The arithmetic and string function support in XSLT 1.0 is so basic that I have problems implementing obvious things, let alone MD. XSLT 2.0 might be different, but I will not touch it until it gets significant browser-side support.

If you're using Saxon, it should not be too hard to implement an extension in Java.


@ivan: thanks for the comment. i don't care so much about browser support. for anything a little bit more complicated XSLT 2.0, and in particular XPath 2.0, is such a big advantage over the 1.0 versions that i am really preferring the new versions. and i am doing server-side programming anyway.
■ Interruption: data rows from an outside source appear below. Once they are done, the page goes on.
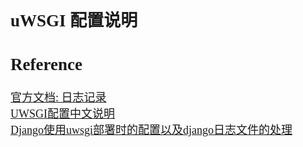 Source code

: <font size=4 face='楷体'>

## uWSGI 配置说明


## Reference

[官方文档: 日志记录](https://uwsgi-docs-zh.readthedocs.io/zh_CN/latest/Logging.html)  
[UWSGI配置中文说明](https://www.jianshu.com/p/fb6ca54f355d)  
[Django使用uwsgi部署时的配置以及django日志文件的处理](https://blog.csdn.net/haeasringnar/article/details/82055143)  
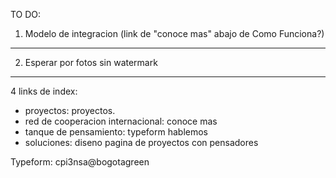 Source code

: TO DO:

1. Modelo de integracion (link de "conoce mas" abajo de Como Funciona?)
-----

2. Esperar por fotos sin watermark

----------------------------
4 links de index:
- proyectos: proyectos.
- red de cooperacion internacional: conoce mas
- tanque de pensamiento: typeform hablemos
- soluciones: diseno pagina de proyectos con pensadores

Typeform:
cpi3nsa@bogotagreen
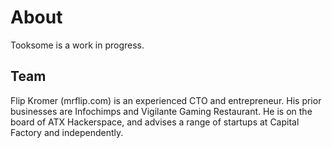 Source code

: # About

Tooksome is a work in progress.


## Team

Flip Kromer (mrflip.com) is an experienced CTO and entrepreneur. His
prior businesses are Infochimps and Vigilante Gaming Restaurant. He is
on the board of ATX Hackerspace, and advises a range of startups at
Capital Factory and independently.
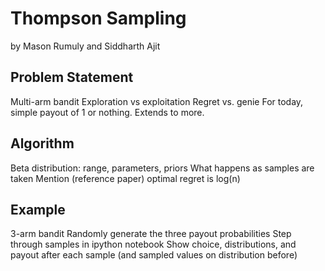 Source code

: # Thompson Sampling
by Mason Rumuly and Siddharth Ajit

## Problem Statement

Multi-arm bandit
Exploration vs exploitation
Regret vs. genie
For today, simple payout of 1 or nothing. Extends to more.

## Algorithm

Beta distribution: range, parameters, priors
What happens as samples are taken
Mention (reference paper) optimal regret is log(n)

## Example

3-arm bandit
Randomly generate the three payout probabilities
Step through samples in ipython notebook
Show choice, distributions, and payout after each sample (and sampled values on distribution before)
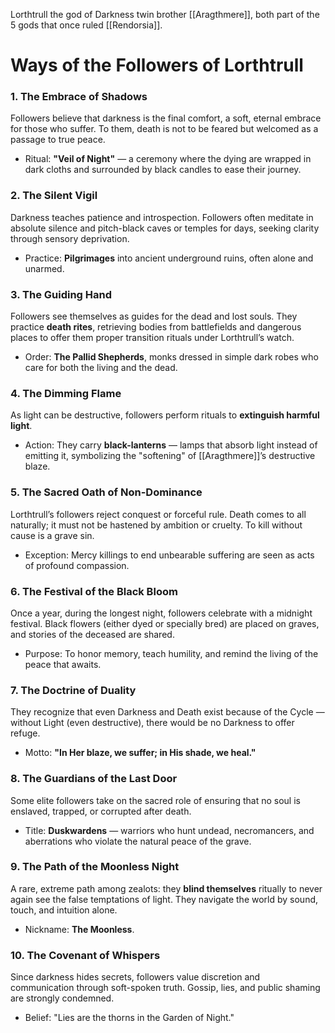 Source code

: Lorthtrull the god of Darkness twin brother [[Aragthmere]], both part of the 5 gods that once ruled [[Rendorsia]].

# Ways of the Followers of Lorthtrull

### 1. **The Embrace of Shadows**

Followers believe that darkness is the final comfort, a soft, eternal embrace for those who suffer. To them, death is not to be feared but welcomed as a passage to true peace.

- Ritual: **"Veil of Night"** — a ceremony where the dying are wrapped in dark cloths and surrounded by black candles to ease their journey.
    

### 2. **The Silent Vigil**

Darkness teaches patience and introspection. Followers often meditate in absolute silence and pitch-black caves or temples for days, seeking clarity through sensory deprivation.

- Practice: **Pilgrimages** into ancient underground ruins, often alone and unarmed.
    

### 3. **The Guiding Hand**

Followers see themselves as guides for the dead and lost souls. They practice **death rites**, retrieving bodies from battlefields and dangerous places to offer them proper transition rituals under Lorthtrull’s watch.

- Order: **The Pallid Shepherds**, monks dressed in simple dark robes who care for both the living and the dead.
    

### 4. **The Dimming Flame**

As light can be destructive, followers perform rituals to **extinguish harmful light**.

- Action: They carry **black-lanterns** — lamps that absorb light instead of emitting it, symbolizing the "softening" of [[Aragthmere]]’s destructive blaze.
    

### 5. **The Sacred Oath of Non-Dominance**

Lorthtrull’s followers reject conquest or forceful rule. Death comes to all naturally; it must not be hastened by ambition or cruelty. To kill without cause is a grave sin.

- Exception: Mercy killings to end unbearable suffering are seen as acts of profound compassion.
    

### 6. **The Festival of the Black Bloom**

Once a year, during the longest night, followers celebrate with a midnight festival. Black flowers (either dyed or specially bred) are placed on graves, and stories of the deceased are shared.

- Purpose: To honor memory, teach humility, and remind the living of the peace that awaits.
    

### 7. **The Doctrine of Duality**

They recognize that even Darkness and Death exist because of the Cycle — without Light (even destructive), there would be no Darkness to offer refuge.

- Motto: **"In Her blaze, we suffer; in His shade, we heal."**
    

### 8. **The Guardians of the Last Door**

Some elite followers take on the sacred role of ensuring that no soul is enslaved, trapped, or corrupted after death.

- Title: **Duskwardens** — warriors who hunt undead, necromancers, and aberrations who violate the natural peace of the grave.
    

### 9. **The Path of the Moonless Night**

A rare, extreme path among zealots: they **blind themselves** ritually to never again see the false temptations of light. They navigate the world by sound, touch, and intuition alone.

- Nickname: **The Moonless**.
    

### 10. **The Covenant of Whispers**

Since darkness hides secrets, followers value discretion and communication through soft-spoken truth. Gossip, lies, and public shaming are strongly condemned.

- Belief: "Lies are the thorns in the Garden of Night." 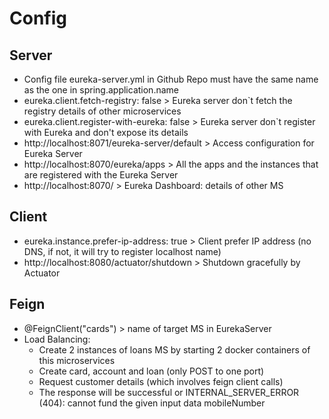 # Config

## Server
- Config file eureka-server.yml in Github Repo must have the same name as the one in spring.application.name
- eureka.client.fetch-registry: false > Eureka server don`t fetch the registry details of other microservices 
- eureka.client.register-with-eureka: false > Eureka server don`t register with Eureka and don't expose its details
- http://localhost:8071/eureka-server/default > Access configuration for Eureka Server
- http://localhost:8070/eureka/apps > All the apps and the instances that are registered with the Eureka Server
- http://localhost:8070/ > Eureka Dashboard: details of other MS

## Client
- eureka.instance.prefer-ip-address: true > Client prefer IP address (no DNS, if not, it will try to register localhost name)
- http://localhost:8080/actuator/shutdown > Shutdown gracefully by Actuator

## Feign
- @FeignClient("cards") > name of target MS in EurekaServer
- Load Balancing:
  - Create 2 instances of loans MS by starting 2 docker containers of this microservices
  - Create card, account and loan (only POST to one port)
  - Request customer details (which involves feign client calls) 
  - The response will be successful or INTERNAL_SERVER_ERROR (404): cannot fund the given input data mobileNumber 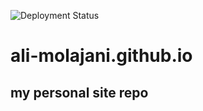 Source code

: ![Deployment Status](https://github.com/ali-molajani/ali-molajani.github.io/blob/master/.github/workflows/gh-pages.yml/badge.svg)
# ali-molajani.github.io
## my personal site repo
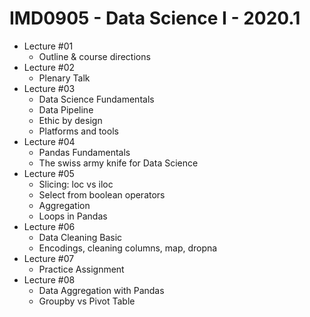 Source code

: # IMD0905 - Data Science I - 2020.1

- Lecture #01 
	- Outline & course directions
- Lecture #02
	- Plenary Talk
- Lecture #03
	- Data Science Fundamentals
	- Data Pipeline
	- Ethic by design
	- Platforms and tools
- Lecture #04
	- Pandas Fundamentals
	- The swiss army knife for Data Science
- Lecture #05
	- Slicing: loc vs iloc
	- Select from boolean operators
	- Aggregation 
	- Loops in Pandas
- Lecture #06
	- Data Cleaning Basic
	- Encodings, cleaning columns, map, dropna
- Lecture #07
	- Practice Assignment
- Lecture #08
	- Data Aggregation with Pandas
	- Groupby vs Pivot Table

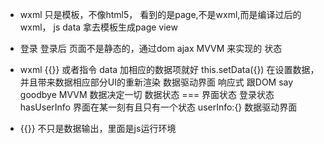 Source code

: - wxml 只是模板，不像html5，
 看到的是page,不是wxml,而是编译过后的wxml，
 js data 拿去模板生成page view
- 登录  登录后
 页面不是静态的，通过dom ajax
 MVVM 来实现的  状态
- wxml {{}} 或者指令 data 加相应的数据项就好
 this.setData({})  在设置数据，并且带来数据相应部分UI的重新渲染
 数据驱动界面  响应式 
 跟DOM say goodbye
 MVVM 数据决定一切
 数据状态 === 界面状态
  登录状态 hasUserInfo 界面在某一刻有且只有一个状态
  userInfo:{} 数据驱动界面

- {{}} 不只是数据输出，里面是js运行环境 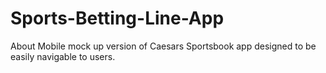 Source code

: # Sports-Betting-Line-App 
About
Mobile mock up version of Caesars Sportsbook app designed to be easily navigable to users.
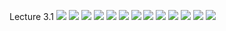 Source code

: Lecture 3.1
![](https://github.com/csn3rd/Ethics19Spring2020/blob/master/3.1.01%20Ethical%20Methods%20Decision%20Tree.png)
![](https://github.com/csn3rd/Ethics19Spring2020/blob/master/3.1.02%20Teleological%20Ethics.png)
![](https://github.com/csn3rd/Ethics19Spring2020/blob/master/3.1.03%20Consequentialism.png)
![](https://github.com/csn3rd/Ethics19Spring2020/blob/master/3.1.04%20What%20do%20Utilitarians%20Believe.png)
![](https://github.com/csn3rd/Ethics19Spring2020/blob/master/3.1.05%20Ethical%20Inventory.png)
![](https://github.com/csn3rd/Ethics19Spring2020/blob/master/3.1.06%20Founders%20of%20Utilitarianism.png)
![](https://github.com/csn3rd/Ethics19Spring2020/blob/master/3.1.07%20Anthropological%20Basis%20for%20Utilitarianism.png)
![](https://github.com/csn3rd/Ethics19Spring2020/blob/master/3.1.08%20Bentham's%20Anthropology.png)
![](https://github.com/csn3rd/Ethics19Spring2020/blob/master/3.1.09%20Bentham's%20Philosophy.png)
![](https://github.com/csn3rd/Ethics19Spring2020/blob/master/3.1.10%20Definition%20of%20Utilitarianism.png)
![](https://github.com/csn3rd/Ethics19Spring2020/blob/master/3.1.11%20The%20Measure%20of%20an%20Act.png)
![](https://github.com/csn3rd/Ethics19Spring2020/blob/master/3.1.12%20Qualities%20of%20Utilitarianism.png)
![](https://github.com/csn3rd/Ethics19Spring2020/blob/master/3.1.13%20Purpose%20of%20Oral%20Exams.png)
but i don't want to start developing code that depends on a particular XSLT implementation. and i am not even sure there is an EXSLT for XSLT 2.0 for community consensus around extension functions. but even if there was one, i'd prefer to have an XSLT implementation of MD5, so that code could run on any XSLT processor.

C. M. Sperberg-Mcqueen

Erik, in your search for MD5 implementations in XSLT, you may have missed the Java-based extension function defined by Norm Walsh and mentioned at http://norman.walsh.name/2005/projects/xslflickr

Or does your desire for multi-implementation support make you averse to extension functions implemented in Java?

On the heap space question; I have not tested systematically, but I believe other implementations are also subject to out-of-memory errors.

Since I found your post in a search for MD5 implementations in XSLT as part of some work on simple authentication in Cocoon, I'd be interested in your space-intensive functions. (I'm willing to say that passwords won't be arbitrarily long.)


@michael: thanks for the pointer, i had not seen that before. it's good to know there is such a thing, but i guess i was mostly curious how you would best implement a low-level bit-oriented algorithm such as MD5 in XSLT, so the java implementation is not all that interesting in that regard.

i never looked deeper into my heap space issues (i just assigned more memory to the JVM), but i guess if you're careful in your implementation, and use an XSLT processor that supports tail recursion (saxon does it, no idea about others), then heap space problems might not be such an issue anymore.